_What is expected_. Transcribe, word for word, every record in the data below.

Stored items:
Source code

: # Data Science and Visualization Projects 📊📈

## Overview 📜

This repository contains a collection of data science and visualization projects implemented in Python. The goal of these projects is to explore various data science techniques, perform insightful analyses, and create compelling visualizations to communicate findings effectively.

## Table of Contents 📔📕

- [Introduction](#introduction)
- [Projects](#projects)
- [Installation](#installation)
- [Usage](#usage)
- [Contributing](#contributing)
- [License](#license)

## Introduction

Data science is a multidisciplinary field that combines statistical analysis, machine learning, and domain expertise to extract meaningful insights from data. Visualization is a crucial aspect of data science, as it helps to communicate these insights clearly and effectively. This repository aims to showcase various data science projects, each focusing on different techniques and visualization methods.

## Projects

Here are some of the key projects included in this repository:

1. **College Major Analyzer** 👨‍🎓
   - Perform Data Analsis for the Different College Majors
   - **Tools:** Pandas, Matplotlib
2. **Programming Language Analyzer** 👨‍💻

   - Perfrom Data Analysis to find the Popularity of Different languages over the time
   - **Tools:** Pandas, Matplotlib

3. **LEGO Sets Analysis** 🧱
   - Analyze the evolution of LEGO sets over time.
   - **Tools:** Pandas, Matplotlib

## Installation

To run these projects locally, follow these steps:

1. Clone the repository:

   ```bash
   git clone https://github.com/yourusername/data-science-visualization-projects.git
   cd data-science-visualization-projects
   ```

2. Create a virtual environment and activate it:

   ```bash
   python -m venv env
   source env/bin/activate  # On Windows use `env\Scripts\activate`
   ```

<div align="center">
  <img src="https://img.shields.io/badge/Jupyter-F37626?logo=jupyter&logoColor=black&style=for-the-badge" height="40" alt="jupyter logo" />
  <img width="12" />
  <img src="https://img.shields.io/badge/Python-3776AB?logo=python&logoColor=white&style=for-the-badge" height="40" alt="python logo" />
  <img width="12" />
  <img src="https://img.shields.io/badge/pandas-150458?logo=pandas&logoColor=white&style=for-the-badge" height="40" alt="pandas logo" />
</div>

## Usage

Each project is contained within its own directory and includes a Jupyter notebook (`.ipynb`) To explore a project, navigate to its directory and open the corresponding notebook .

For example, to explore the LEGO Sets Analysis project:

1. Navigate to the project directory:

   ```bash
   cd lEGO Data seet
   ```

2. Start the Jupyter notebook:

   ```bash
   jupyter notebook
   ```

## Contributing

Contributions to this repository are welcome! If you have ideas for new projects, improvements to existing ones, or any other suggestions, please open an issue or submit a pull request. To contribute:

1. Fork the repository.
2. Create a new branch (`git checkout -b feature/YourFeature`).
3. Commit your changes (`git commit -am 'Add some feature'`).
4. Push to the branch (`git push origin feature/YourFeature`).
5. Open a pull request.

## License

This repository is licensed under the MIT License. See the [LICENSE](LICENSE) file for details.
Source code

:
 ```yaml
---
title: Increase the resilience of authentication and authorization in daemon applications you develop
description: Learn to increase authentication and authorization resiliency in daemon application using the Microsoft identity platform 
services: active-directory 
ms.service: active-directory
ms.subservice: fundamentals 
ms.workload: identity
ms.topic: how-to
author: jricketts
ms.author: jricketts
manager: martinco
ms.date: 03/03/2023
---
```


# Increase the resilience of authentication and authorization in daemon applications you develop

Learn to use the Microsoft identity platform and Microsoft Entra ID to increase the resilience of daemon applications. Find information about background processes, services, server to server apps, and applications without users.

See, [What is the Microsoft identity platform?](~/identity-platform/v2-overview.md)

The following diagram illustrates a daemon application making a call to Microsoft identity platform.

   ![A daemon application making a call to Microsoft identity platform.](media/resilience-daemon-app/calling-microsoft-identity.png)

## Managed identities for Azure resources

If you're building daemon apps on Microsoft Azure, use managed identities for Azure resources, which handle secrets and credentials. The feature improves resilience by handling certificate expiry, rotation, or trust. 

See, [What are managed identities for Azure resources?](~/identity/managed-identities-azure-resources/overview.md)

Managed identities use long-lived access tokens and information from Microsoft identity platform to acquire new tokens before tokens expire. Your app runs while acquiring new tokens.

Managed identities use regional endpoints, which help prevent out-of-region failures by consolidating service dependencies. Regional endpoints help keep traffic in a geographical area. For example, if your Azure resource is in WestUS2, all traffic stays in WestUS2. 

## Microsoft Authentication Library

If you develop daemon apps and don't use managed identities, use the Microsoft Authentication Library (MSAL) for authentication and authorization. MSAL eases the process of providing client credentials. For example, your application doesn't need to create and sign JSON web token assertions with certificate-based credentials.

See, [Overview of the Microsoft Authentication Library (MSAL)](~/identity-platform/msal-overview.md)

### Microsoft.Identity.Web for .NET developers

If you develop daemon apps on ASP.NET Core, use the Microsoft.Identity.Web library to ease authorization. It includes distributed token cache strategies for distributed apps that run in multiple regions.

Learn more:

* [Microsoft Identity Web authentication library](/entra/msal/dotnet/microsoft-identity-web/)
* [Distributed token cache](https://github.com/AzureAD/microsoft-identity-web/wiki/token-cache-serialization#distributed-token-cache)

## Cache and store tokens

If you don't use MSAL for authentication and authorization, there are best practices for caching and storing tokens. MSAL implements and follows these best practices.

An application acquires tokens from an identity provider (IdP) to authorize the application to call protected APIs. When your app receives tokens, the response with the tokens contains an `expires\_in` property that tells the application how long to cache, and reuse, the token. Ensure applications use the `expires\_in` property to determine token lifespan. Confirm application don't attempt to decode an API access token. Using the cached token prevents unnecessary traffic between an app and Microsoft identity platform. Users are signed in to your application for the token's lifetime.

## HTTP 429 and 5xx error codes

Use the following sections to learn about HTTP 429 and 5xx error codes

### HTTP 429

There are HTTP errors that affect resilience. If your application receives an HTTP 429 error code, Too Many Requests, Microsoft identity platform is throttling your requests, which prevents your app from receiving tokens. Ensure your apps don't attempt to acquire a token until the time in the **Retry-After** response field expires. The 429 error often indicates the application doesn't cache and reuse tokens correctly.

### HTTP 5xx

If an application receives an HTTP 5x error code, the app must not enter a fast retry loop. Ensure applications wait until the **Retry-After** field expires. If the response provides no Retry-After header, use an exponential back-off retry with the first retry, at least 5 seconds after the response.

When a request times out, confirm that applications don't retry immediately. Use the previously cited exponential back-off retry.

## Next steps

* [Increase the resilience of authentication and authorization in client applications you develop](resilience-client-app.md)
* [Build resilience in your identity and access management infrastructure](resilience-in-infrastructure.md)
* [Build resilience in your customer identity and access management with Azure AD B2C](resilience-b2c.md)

_Expected answer_.
Source code

: # Data Science and Visualization Projects 📊📈

## Overview 📜

This repository contains a collection of data science and visualization projects implemented in Python. The goal of these projects is to explore various data science techniques, perform insightful analyses, and create compelling visualizations to communicate findings effectively.

## Table of Contents 📔📕

- [Introduction](#introduction)
- [Projects](#projects)
- [Installation](#installation)
- [Usage](#usage)
- [Contributing](#contributing)
- [License](#license)

## Introduction

Data science is a multidisciplinary field that combines statistical analysis, machine learning, and domain expertise to extract meaningful insights from data. Visualization is a crucial aspect of data science, as it helps to communicate these insights clearly and effectively. This repository aims to showcase various data science projects, each focusing on different techniques and visualization methods.

## Projects

Here are some of the key projects included in this repository:

1. **College Major Analyzer** 👨‍🎓
   - Perform Data Analsis for the Different College Majors
   - **Tools:** Pandas, Matplotlib
2. **Programming Language Analyzer** 👨‍💻

   - Perfrom Data Analysis to find the Popularity of Different languages over the time
   - **Tools:** Pandas, Matplotlib

3. **LEGO Sets Analysis** 🧱
   - Analyze the evolution of LEGO sets over time.
   - **Tools:** Pandas, Matplotlib

## Installation

To run these projects locally, follow these steps:

1. Clone the repository:

   ```bash
   git clone https://github.com/yourusername/data-science-visualization-projects.git
   cd data-science-visualization-projects
   ```

2. Create a virtual environment and activate it:

   ```bash
   python -m venv env
   source env/bin/activate  # On Windows use `env\Scripts\activate`
   ```

<div align="center">
  <img src="https://img.shields.io/badge/Jupyter-F37626?logo=jupyter&logoColor=black&style=for-the-badge" height="40" alt="jupyter logo" />
  <img width="12" />
  <img src="https://img.shields.io/badge/Python-3776AB?logo=python&logoColor=white&style=for-the-badge" height="40" alt="python logo" />
  <img width="12" />
  <img src="https://img.shields.io/badge/pandas-150458?logo=pandas&logoColor=white&style=for-the-badge" height="40" alt="pandas logo" />
</div>

## Usage

Each project is contained within its own directory and includes a Jupyter notebook (`.ipynb`) To explore a project, navigate to its directory and open the corresponding notebook .

For example, to explore the LEGO Sets Analysis project:

1. Navigate to the project directory:

   ```bash
   cd lEGO Data seet
   ```

2. Start the Jupyter notebook:

   ```bash
   jupyter notebook
   ```

## Contributing

Contributions to this repository are welcome! If you have ideas for new projects, improvements to existing ones, or any other suggestions, please open an issue or submit a pull request. To contribute:

1. Fork the repository.
2. Create a new branch (`git checkout -b feature/YourFeature`).
3. Commit your changes (`git commit -am 'Add some feature'`).
4. Push to the branch (`git push origin feature/YourFeature`).
5. Open a pull request.

## License

This repository is licensed under the MIT License. See the [LICENSE](LICENSE) file for details.
Source code

:
 ```yaml
---
title: Increase the resilience of authentication and authorization in daemon applications you develop
description: Learn to increase authentication and authorization resiliency in daemon application using the Microsoft identity platform 
services: active-directory 
ms.service: active-directory
ms.subservice: fundamentals 
ms.workload: identity
ms.topic: how-to
author: jricketts
ms.author: jricketts
manager: martinco
ms.date: 03/03/2023
---
```


# Increase the resilience of authentication and authorization in daemon applications you develop

Learn to use the Microsoft identity platform and Microsoft Entra ID to increase the resilience of daemon applications. Find information about background processes, services, server to server apps, and applications without users.

See, [What is the Microsoft identity platform?](~/identity-platform/v2-overview.md)

The following diagram illustrates a daemon application making a call to Microsoft identity platform.

   ![A daemon application making a call to Microsoft identity platform.](media/resilience-daemon-app/calling-microsoft-identity.png)

## Managed identities for Azure resources

If you're building daemon apps on Microsoft Azure, use managed identities for Azure resources, which handle secrets and credentials. The feature improves resilience by handling certificate expiry, rotation, or trust. 

See, [What are managed identities for Azure resources?](~/identity/managed-identities-azure-resources/overview.md)

Managed identities use long-lived access tokens and information from Microsoft identity platform to acquire new tokens before tokens expire. Your app runs while acquiring new tokens.

Managed identities use regional endpoints, which help prevent out-of-region failures by consolidating service dependencies. Regional endpoints help keep traffic in a geographical area. For example, if your Azure resource is in WestUS2, all traffic stays in WestUS2. 

## Microsoft Authentication Library

If you develop daemon apps and don't use managed identities, use the Microsoft Authentication Library (MSAL) for authentication and authorization. MSAL eases the process of providing client credentials. For example, your application doesn't need to create and sign JSON web token assertions with certificate-based credentials.

See, [Overview of the Microsoft Authentication Library (MSAL)](~/identity-platform/msal-overview.md)

### Microsoft.Identity.Web for .NET developers

If you develop daemon apps on ASP.NET Core, use the Microsoft.Identity.Web library to ease authorization. It includes distributed token cache strategies for distributed apps that run in multiple regions.

Learn more:

* [Microsoft Identity Web authentication library](/entra/msal/dotnet/microsoft-identity-web/)
* [Distributed token cache](https://github.com/AzureAD/microsoft-identity-web/wiki/token-cache-serialization#distributed-token-cache)

## Cache and store tokens

If you don't use MSAL for authentication and authorization, there are best practices for caching and storing tokens. MSAL implements and follows these best practices.

An application acquires tokens from an identity provider (IdP) to authorize the application to call protected APIs. When your app receives tokens, the response with the tokens contains an `expires\_in` property that tells the application how long to cache, and reuse, the token. Ensure applications use the `expires\_in` property to determine token lifespan. Confirm application don't attempt to decode an API access token. Using the cached token prevents unnecessary traffic between an app and Microsoft identity platform. Users are signed in to your application for the token's lifetime.

## HTTP 429 and 5xx error codes

Use the following sections to learn about HTTP 429 and 5xx error codes

### HTTP 429

There are HTTP errors that affect resilience. If your application receives an HTTP 429 error code, Too Many Requests, Microsoft identity platform is throttling your requests, which prevents your app from receiving tokens. Ensure your apps don't attempt to acquire a token until the time in the **Retry-After** response field expires. The 429 error often indicates the application doesn't cache and reuse tokens correctly.

### HTTP 5xx

If an application receives an HTTP 5x error code, the app must not enter a fast retry loop. Ensure applications wait until the **Retry-After** field expires. If the response provides no Retry-After header, use an exponential back-off retry with the first retry, at least 5 seconds after the response.

When a request times out, confirm that applications don't retry immediately. Use the previously cited exponential back-off retry.

## Next steps

* [Increase the resilience of authentication and authorization in client applications you develop](resilience-client-app.md)
* [Build resilience in your identity and access management infrastructure](resilience-in-infrastructure.md)
* [Build resilience in your customer identity and access management with Azure AD B2C](resilience-b2c.md)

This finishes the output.